His current role as a visiting scholar at NYU's Arthur L. Carter Journalism Institute is not ceremonial. Journalism schools are grappling with the same questions Winer has been working on for decades: how to structure information, how to syndicate content, how to build tools that serve writers and readers rather than platforms. His presence there reflects a recognition that the infrastructure of publishing feeds, outlines, open formats is not a solved problem. It is an ongoing one.
The Markdown OPML experiment is characteristic of Winer's approach. He is not launching a startup or seeking press coverage. He is publishing a file at a URL and letting the web decide what to do with it. If it is useful, someone will use it. If it is not, it will fade. But the act of publishing it making it open, inspectable, and scriptable is itself a statement about how the web should work.
What This Means for PostsNews Readers
For readers researching publishing and media, the Dave Winer story is a case study in open infrastructure. OPML is not glamorous. It does not have the user base of social platforms or the venture backing of content startups. But it is everywhere, and it works, and it has worked for twenty-five years because it was designed to be simple, open, and durable.
When you evaluate a publishing tool, a newsletter platform, or a feed reader, you are often evaluating how it handles portability whether your subscriptions, your outlines, and your content can move somewhere else if you need them to. OPML is the reason that mobility exists at all. Understanding its origins helps you ask better questions about the tools you use: Is this built on open standards? Does this respect the portability of my data?
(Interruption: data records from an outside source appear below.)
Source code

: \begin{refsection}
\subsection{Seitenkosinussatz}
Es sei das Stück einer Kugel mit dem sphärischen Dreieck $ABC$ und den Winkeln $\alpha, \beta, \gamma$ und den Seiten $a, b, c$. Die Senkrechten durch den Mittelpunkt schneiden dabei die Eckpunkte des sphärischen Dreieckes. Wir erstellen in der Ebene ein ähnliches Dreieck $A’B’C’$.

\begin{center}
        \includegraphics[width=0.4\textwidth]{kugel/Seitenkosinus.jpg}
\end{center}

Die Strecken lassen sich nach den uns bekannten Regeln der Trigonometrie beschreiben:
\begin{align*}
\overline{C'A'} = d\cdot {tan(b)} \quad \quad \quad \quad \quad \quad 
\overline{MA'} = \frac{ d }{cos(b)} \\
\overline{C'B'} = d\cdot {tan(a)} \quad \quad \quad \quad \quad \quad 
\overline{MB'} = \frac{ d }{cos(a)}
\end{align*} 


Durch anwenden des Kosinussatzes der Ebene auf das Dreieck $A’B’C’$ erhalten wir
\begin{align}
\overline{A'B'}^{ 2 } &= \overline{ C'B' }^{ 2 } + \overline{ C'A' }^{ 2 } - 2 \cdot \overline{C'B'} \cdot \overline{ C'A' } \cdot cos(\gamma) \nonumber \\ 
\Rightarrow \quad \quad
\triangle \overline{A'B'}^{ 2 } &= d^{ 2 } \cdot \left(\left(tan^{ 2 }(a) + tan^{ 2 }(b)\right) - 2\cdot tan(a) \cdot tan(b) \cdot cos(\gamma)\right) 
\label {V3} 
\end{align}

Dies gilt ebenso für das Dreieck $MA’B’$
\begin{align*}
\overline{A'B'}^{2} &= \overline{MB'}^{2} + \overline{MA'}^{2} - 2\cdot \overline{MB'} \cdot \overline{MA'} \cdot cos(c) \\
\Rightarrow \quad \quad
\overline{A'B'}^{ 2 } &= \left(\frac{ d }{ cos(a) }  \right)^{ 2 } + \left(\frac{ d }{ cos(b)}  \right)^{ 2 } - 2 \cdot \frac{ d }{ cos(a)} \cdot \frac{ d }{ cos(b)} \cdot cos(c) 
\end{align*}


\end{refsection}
Is this infrastructure or is this a walled garden?
Winer's career suggests that the most influential work is sometimes the least visible. He did not build the largest blog platform or the most popular feed reader. He built the specifications that made those things possible. That is a different kind of influence quieter, harder to measure, and ultimately more durable.
Where to Read Further
For readers who want to go deeper into Winer's work and the history of open web standards, several primary sources offer direct access to the story. The Wikipedia entry on Dave Winer provides a comprehensive overview of his career, credentials, and contributions. Grokipedia's OPML entry documents the technical specification, history, and evolution of the format. Riptide's oral history project, a Shorenstein Center initiative, offers in-depth interview transcripts situating Winer within the broader story of digital journalism and news technology.
For the technical details of the Markdown OPML experiment, LavX News's November 2025 report provides context and analysis. The MoldStud history of RSS traces the broader syndication ecosystem that OPML helped enable. And for Winer's own voice, Scripting News remains one of the oldest continuously updated weblogs, a running record of a practitioner thinking in public for nearly three decades.
The story of OPML is ultimately a story about what happens when someone builds infrastructure instead of products when they solve a narrow problem so well that the solution becomes invisible, woven into the fabric of everything built on top of it. Dave Winer did that. And he is still doing it.